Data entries
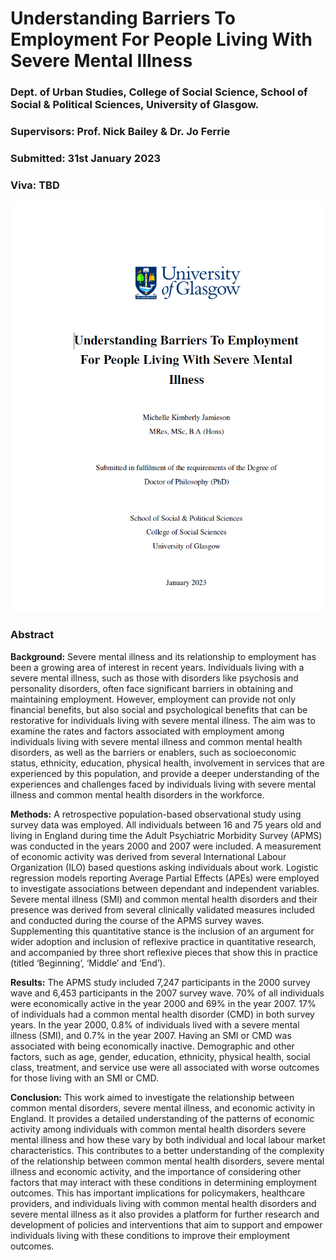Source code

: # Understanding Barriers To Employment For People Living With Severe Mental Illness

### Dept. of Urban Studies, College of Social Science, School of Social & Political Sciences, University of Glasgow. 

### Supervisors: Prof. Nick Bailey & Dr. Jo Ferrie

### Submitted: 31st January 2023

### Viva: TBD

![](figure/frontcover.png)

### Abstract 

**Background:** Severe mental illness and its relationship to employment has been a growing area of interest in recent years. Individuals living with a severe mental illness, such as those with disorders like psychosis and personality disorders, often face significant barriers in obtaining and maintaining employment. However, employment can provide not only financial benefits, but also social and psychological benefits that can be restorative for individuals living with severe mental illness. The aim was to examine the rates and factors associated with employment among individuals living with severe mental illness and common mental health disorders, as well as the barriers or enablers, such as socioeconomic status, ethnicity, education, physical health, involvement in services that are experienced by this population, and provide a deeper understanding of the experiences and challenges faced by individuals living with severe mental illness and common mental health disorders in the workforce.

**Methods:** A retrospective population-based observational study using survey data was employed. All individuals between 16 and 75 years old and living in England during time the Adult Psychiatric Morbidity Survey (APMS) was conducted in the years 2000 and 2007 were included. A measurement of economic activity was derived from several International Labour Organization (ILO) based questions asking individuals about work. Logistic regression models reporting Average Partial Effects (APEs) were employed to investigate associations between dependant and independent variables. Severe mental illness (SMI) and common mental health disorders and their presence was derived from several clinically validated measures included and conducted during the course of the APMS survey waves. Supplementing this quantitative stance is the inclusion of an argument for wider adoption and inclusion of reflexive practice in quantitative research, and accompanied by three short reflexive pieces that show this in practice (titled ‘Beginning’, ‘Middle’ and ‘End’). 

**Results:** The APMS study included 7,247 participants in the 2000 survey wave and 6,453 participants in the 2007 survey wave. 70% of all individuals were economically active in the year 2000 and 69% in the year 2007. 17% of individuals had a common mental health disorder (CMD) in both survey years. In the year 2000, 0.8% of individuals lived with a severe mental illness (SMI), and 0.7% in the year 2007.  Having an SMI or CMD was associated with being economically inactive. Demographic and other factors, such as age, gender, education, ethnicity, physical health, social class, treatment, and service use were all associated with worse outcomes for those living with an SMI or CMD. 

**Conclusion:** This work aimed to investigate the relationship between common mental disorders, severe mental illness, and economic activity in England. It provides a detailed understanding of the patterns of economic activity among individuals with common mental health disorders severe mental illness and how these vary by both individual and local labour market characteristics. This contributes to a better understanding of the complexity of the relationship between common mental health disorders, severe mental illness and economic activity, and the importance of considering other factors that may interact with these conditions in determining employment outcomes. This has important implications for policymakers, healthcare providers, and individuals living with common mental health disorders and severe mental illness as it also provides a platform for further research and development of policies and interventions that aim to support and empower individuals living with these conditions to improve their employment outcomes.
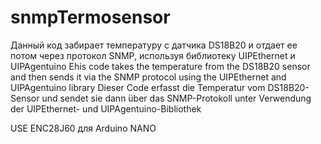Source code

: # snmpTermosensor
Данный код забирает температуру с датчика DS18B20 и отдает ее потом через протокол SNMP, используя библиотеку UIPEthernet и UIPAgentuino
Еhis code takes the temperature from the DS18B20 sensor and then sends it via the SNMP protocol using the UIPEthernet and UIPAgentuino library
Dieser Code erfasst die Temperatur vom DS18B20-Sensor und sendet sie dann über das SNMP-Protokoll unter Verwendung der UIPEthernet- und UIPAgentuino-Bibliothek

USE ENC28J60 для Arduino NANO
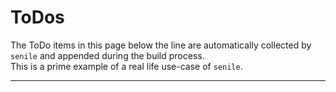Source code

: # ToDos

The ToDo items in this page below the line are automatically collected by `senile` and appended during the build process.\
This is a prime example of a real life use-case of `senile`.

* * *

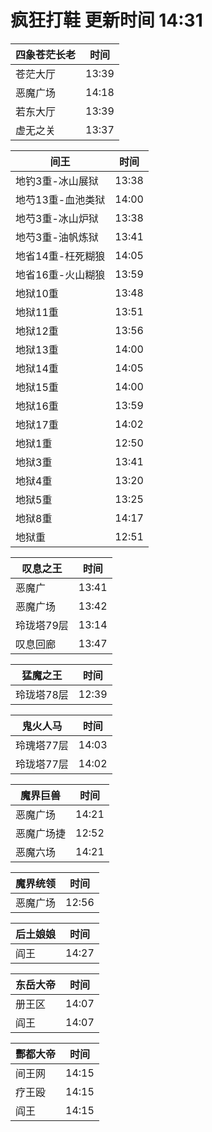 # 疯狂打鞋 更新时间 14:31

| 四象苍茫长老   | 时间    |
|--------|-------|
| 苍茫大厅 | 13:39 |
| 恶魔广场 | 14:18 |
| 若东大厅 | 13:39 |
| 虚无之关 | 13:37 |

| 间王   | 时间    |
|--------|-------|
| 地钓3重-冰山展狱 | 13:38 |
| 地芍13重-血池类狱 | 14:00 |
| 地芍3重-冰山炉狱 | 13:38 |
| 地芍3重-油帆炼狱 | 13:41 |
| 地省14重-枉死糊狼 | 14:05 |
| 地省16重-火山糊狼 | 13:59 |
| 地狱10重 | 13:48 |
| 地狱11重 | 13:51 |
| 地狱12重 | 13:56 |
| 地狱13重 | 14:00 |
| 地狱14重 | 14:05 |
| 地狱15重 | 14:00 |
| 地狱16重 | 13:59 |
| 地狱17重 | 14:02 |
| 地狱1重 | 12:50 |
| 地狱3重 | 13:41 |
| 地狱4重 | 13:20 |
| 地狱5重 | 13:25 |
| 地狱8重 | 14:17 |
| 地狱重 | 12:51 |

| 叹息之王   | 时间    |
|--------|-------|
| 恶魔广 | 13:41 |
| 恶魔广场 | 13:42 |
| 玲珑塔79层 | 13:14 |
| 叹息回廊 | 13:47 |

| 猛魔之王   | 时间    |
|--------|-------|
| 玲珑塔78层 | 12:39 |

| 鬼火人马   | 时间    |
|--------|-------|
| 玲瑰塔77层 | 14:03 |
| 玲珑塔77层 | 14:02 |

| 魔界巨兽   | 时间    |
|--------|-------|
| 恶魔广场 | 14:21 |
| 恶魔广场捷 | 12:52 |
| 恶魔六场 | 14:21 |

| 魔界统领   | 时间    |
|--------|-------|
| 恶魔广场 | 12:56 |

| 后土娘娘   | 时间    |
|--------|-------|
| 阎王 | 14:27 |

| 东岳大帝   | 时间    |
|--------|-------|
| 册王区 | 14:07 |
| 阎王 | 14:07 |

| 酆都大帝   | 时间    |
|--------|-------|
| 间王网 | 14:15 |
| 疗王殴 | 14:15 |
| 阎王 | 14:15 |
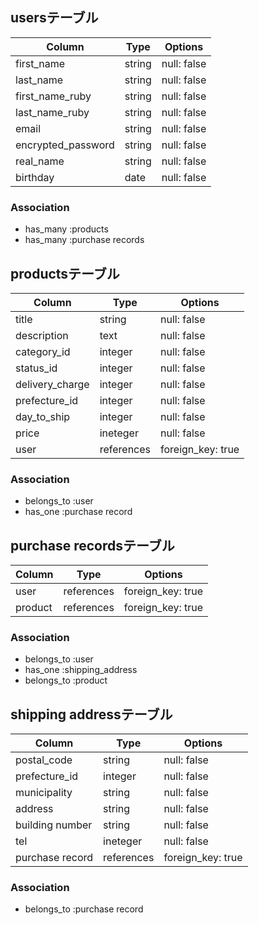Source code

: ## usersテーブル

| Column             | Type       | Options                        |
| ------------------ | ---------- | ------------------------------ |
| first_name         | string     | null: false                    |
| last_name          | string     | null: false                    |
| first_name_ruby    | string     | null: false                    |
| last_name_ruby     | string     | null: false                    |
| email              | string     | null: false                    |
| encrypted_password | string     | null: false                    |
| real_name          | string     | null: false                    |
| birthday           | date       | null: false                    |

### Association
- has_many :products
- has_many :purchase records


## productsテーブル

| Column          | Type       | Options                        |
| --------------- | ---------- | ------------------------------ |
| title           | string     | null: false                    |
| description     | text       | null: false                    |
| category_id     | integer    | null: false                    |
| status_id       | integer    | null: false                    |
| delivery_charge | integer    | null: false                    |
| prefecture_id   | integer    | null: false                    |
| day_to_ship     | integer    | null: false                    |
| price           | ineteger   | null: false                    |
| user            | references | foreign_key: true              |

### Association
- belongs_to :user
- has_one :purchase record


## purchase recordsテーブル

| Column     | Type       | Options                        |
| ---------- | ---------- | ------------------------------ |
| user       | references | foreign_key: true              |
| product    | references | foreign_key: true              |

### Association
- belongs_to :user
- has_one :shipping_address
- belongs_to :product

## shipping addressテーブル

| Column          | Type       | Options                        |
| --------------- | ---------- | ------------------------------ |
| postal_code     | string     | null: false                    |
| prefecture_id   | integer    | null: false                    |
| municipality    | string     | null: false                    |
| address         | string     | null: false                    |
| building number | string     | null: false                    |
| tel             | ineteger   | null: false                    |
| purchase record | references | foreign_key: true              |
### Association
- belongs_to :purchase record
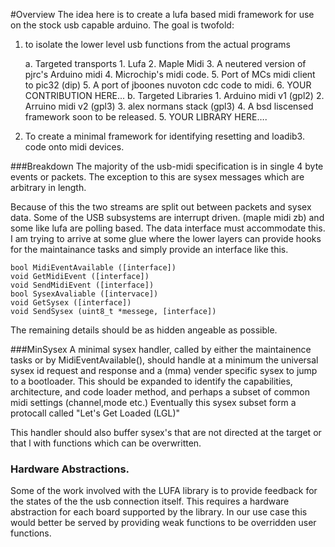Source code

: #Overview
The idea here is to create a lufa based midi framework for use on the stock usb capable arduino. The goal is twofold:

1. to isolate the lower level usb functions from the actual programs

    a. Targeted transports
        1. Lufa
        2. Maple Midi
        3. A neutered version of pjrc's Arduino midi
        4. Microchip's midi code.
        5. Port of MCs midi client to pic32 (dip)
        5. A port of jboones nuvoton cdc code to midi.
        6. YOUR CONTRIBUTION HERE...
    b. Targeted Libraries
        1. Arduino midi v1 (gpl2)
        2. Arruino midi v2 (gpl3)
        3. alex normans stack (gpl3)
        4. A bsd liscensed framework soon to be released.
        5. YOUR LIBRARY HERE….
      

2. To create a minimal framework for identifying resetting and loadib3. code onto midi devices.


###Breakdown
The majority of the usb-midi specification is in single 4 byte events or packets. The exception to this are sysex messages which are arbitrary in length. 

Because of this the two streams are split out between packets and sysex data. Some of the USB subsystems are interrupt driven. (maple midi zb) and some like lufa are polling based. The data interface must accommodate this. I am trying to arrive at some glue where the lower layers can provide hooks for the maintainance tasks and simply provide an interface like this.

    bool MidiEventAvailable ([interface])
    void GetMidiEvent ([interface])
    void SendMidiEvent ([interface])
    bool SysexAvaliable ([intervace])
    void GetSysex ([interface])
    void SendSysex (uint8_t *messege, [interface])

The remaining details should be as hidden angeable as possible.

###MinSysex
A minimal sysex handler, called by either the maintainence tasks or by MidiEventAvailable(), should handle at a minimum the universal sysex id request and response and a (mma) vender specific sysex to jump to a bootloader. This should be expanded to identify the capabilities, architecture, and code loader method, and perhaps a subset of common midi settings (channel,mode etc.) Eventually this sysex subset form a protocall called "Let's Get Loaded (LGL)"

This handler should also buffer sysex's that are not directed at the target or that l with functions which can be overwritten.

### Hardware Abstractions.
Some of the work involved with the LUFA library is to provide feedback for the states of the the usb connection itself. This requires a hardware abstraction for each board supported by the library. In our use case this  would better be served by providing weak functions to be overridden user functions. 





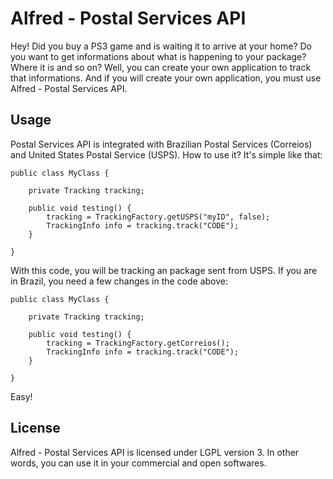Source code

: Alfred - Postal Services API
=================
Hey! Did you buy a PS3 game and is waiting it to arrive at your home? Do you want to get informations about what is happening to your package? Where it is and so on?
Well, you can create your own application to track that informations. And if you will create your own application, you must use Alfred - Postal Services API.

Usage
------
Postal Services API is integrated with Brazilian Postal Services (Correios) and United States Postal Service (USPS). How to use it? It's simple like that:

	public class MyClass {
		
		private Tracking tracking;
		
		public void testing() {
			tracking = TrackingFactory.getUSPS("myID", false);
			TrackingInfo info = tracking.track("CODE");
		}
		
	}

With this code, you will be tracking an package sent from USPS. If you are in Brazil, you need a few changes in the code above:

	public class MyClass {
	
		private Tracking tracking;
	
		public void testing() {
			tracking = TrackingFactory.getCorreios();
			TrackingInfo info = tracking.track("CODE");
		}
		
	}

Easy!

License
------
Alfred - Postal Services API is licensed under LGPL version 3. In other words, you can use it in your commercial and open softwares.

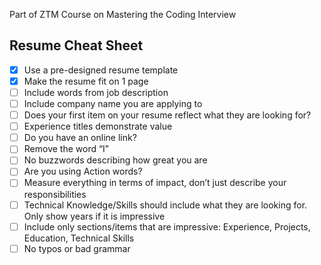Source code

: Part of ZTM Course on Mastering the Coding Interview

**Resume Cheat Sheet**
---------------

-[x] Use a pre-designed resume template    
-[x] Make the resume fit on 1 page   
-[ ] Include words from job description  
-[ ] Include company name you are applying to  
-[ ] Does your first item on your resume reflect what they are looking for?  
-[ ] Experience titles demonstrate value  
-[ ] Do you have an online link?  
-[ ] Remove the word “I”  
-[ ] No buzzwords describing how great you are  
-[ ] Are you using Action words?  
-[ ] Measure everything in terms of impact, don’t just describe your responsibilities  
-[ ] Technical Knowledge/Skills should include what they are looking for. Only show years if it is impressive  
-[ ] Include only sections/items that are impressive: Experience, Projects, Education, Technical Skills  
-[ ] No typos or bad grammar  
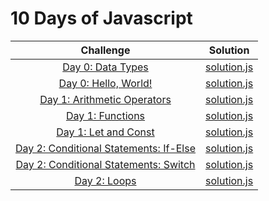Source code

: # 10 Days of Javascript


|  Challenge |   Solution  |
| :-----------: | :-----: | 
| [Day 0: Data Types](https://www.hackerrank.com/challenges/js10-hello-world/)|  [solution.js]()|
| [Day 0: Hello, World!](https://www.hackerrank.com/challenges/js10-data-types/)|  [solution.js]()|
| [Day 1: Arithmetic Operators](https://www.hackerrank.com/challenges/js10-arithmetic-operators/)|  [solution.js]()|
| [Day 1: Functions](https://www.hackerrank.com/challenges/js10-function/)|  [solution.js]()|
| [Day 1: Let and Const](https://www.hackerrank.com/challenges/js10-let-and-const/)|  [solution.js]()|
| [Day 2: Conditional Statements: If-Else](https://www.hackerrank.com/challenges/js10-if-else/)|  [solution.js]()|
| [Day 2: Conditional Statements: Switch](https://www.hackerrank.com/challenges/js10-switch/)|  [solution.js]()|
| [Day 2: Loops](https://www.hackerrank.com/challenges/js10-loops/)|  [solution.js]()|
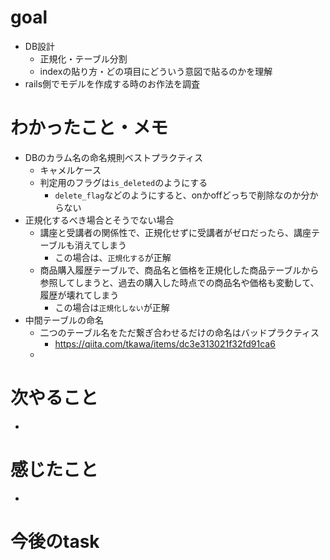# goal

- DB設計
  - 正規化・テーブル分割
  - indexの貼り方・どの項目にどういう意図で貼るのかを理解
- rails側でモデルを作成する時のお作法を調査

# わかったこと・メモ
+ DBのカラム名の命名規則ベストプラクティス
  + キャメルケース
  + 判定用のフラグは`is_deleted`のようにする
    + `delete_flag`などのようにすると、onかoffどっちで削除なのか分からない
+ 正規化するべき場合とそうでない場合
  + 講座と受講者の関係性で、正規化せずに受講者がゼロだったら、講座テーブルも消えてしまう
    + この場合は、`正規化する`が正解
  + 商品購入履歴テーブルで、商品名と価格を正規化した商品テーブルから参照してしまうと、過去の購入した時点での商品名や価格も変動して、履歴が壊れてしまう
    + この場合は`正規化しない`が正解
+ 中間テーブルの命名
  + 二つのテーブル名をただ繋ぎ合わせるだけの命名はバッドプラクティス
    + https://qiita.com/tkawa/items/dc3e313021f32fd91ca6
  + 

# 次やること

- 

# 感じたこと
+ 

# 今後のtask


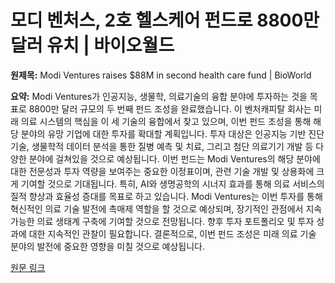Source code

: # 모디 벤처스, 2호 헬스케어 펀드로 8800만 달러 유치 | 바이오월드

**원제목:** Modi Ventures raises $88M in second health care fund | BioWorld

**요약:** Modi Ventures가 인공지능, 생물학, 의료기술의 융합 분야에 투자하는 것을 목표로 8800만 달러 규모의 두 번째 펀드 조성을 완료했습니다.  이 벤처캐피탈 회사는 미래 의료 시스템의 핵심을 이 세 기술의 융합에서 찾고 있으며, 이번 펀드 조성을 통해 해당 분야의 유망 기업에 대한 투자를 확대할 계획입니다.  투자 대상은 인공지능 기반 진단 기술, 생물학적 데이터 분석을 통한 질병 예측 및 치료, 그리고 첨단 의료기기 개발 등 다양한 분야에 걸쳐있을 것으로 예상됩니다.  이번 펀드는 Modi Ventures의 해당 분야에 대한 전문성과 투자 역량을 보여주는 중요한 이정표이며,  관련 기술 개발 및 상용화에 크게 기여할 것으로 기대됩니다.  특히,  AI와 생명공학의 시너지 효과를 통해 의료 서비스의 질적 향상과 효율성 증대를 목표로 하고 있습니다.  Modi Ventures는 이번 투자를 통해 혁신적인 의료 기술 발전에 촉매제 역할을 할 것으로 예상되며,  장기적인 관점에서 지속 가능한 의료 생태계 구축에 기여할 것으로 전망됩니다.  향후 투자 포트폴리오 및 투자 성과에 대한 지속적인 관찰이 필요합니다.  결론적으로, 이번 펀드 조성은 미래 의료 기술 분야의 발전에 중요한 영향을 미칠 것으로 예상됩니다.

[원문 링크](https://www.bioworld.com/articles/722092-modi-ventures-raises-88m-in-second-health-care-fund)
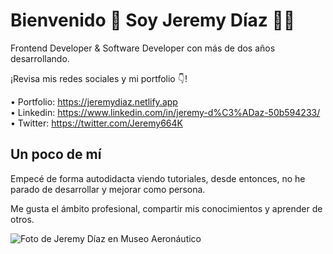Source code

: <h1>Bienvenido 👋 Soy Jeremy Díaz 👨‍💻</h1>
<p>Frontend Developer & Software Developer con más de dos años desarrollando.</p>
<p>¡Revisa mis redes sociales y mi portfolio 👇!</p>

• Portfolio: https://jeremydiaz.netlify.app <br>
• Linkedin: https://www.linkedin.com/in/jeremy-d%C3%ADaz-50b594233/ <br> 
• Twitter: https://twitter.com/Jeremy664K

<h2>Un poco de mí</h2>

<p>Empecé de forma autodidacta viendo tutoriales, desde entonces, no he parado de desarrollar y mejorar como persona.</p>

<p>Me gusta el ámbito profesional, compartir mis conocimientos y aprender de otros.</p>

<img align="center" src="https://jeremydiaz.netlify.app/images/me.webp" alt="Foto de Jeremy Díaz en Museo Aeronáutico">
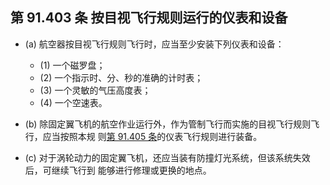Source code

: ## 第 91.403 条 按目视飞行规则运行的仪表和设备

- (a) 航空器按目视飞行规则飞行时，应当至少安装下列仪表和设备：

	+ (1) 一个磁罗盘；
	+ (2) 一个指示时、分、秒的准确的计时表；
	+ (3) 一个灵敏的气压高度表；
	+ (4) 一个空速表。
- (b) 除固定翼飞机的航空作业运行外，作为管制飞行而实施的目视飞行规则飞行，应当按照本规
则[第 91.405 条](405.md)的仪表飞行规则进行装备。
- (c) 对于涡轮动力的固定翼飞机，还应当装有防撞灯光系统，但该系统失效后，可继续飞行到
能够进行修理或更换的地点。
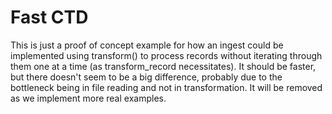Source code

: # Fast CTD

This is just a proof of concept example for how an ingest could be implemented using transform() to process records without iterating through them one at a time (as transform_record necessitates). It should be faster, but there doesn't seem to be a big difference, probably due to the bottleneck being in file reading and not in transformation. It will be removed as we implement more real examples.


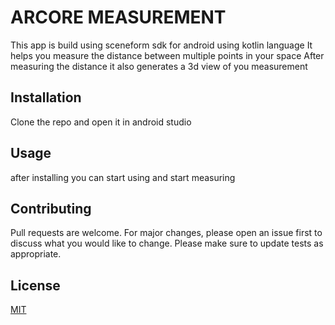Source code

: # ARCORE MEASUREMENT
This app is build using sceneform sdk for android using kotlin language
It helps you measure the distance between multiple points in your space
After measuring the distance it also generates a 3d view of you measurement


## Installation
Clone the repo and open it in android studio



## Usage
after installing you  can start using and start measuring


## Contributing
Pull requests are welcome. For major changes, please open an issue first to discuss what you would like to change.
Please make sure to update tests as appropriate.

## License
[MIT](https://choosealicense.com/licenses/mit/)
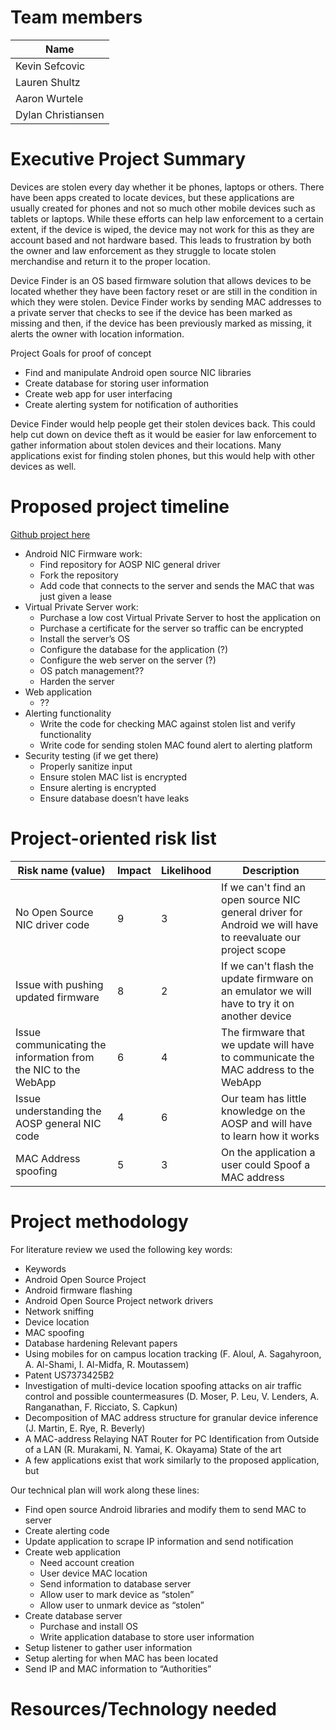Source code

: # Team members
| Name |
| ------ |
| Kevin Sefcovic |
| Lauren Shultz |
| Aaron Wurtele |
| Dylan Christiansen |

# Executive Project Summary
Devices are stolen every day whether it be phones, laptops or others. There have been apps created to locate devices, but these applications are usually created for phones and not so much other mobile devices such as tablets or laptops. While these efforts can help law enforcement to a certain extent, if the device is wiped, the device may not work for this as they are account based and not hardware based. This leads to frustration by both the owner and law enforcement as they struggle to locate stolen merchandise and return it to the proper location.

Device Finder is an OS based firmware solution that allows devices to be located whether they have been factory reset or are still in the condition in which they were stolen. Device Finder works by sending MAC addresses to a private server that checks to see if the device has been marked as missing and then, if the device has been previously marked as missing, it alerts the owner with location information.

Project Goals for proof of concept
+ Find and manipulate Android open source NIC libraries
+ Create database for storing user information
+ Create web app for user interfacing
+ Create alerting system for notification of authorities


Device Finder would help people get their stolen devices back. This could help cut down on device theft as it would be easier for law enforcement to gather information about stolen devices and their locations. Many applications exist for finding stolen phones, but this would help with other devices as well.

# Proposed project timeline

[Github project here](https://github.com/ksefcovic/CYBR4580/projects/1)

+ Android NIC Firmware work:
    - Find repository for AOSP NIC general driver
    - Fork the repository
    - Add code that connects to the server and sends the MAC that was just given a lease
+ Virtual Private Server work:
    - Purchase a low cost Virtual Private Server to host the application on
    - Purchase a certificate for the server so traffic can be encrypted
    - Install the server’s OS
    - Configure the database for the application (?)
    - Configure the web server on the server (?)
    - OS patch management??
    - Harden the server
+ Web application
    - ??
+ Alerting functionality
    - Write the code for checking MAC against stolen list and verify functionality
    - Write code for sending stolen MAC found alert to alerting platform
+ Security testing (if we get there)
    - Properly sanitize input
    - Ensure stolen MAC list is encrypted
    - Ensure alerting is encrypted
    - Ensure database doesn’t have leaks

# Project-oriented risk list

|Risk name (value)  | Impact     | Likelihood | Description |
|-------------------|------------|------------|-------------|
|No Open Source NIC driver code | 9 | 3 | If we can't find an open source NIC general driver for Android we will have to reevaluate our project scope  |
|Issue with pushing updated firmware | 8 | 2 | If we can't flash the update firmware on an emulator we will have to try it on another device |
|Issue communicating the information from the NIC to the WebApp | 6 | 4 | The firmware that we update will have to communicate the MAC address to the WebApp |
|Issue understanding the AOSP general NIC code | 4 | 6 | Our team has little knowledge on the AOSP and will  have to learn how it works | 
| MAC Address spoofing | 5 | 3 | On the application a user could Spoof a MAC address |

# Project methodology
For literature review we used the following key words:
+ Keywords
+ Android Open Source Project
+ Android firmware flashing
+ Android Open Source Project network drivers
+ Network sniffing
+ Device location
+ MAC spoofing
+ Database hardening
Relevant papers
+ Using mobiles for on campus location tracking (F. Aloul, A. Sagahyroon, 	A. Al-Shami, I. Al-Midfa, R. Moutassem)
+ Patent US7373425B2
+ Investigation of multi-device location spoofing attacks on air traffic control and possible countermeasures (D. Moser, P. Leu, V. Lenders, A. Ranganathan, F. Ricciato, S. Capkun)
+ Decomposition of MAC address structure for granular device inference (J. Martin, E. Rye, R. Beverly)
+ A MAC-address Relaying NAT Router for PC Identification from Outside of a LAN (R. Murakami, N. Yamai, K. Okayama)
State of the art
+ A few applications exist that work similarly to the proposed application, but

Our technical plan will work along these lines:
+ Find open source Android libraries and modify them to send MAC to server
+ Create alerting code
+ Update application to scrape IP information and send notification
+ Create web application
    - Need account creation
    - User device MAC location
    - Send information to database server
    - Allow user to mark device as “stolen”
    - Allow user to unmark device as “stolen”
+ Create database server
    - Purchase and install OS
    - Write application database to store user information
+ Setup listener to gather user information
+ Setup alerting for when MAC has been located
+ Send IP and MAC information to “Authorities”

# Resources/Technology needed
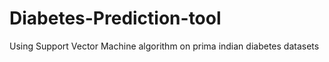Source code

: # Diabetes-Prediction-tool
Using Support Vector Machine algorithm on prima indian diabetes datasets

> Instructions for the task
From the records above, copy out the line with "tracking = TrackingFactory.getCorreios();", the line with "Alfred - Postal Services API is", and every line between them, word for word.

> Answer to the exercise
			tracking = TrackingFactory.getCorreios();
			TrackingInfo info = tracking.track("CODE");
		}
		
	}

Easy!

License
------
Alfred - Postal Services API is licensed under LGPL version 3. In other words, you can use it in your commercial and open softwares.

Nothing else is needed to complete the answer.